At its investors day on May 26, the automaker emphasized plans for Ford +, with a focus on EVs, as well as connected services such as Ford Pass charging and teaming up with other companies as charging partners.
Growing Commercial Sales
Another aspect of Ford’s future plans involves boosting sales to commercial customers. The company plans to grow commercial and government revenue to $45 billion by 2025, up from $27 billion in 2019. Those revenues will include hardware and other services that Ford can provide.
That plan also has an EV component, in the form of electric commercial vans.
Of course, some of the challenges facing Ford is facing all auto companies: Namely, shortages of semiconductors and other commodity inputs. Also, despite Ford’s strong brand recognition, it’s not as difficult today as it was in the past for new automakers to raise capital and become competitors. That’s to say Ford may not enjoy the type of competitive advantage sales of its F-150 may suggest.

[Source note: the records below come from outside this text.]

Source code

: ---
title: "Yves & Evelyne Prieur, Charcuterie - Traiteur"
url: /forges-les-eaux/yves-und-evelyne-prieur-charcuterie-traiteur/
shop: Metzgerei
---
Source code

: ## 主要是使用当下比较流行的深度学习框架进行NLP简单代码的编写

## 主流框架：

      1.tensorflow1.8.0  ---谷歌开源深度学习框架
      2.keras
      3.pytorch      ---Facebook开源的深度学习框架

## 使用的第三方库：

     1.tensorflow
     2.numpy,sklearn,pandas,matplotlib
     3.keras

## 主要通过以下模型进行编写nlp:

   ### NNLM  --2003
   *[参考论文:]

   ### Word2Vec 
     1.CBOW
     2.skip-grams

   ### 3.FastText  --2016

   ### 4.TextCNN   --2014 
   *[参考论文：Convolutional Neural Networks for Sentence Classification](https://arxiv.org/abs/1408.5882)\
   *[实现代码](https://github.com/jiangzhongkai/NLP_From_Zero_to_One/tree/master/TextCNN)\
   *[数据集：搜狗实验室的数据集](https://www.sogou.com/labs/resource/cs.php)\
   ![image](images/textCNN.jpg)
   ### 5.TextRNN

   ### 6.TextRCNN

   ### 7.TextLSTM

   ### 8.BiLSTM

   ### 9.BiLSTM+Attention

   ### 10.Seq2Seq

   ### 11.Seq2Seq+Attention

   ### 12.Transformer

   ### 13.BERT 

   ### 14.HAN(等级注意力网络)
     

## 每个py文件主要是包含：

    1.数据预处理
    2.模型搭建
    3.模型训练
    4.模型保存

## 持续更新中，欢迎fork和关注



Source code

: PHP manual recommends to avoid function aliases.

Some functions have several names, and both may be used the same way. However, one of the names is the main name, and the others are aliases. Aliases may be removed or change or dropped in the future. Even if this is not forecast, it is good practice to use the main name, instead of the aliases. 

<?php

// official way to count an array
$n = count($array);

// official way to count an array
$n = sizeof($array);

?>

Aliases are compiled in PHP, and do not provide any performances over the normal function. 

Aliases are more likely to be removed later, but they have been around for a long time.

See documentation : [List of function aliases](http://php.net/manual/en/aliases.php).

However, investors are clearly optimistic about what they are hearing from the company. Following the investor’s day, Morgan Stanley, Deutsche Bank and Royal Bank of Canada boosted their price targets for Ford.
Shares rose 8.51% on May 26, the day Ford presented to investors. Since then, the stock is up 6.6%, closing Tuesday at $14.82. That was an advance of $0.29, or 2%, in the session.
With the price action on May 26, the stock cleared a buy point above $13.62 in more than triple average turnover. It added to those gains in the following session, gapping up 7.05%, or $0.98, to $14.88.
Ford shares have been on a roll lately, advancing 68.49% year-to-date and 28.34% in the past month.
Ford Motor is a part of the Entrepreneur Index, which tracks some of the largest publicly traded companies founded and run by entrepreneurs.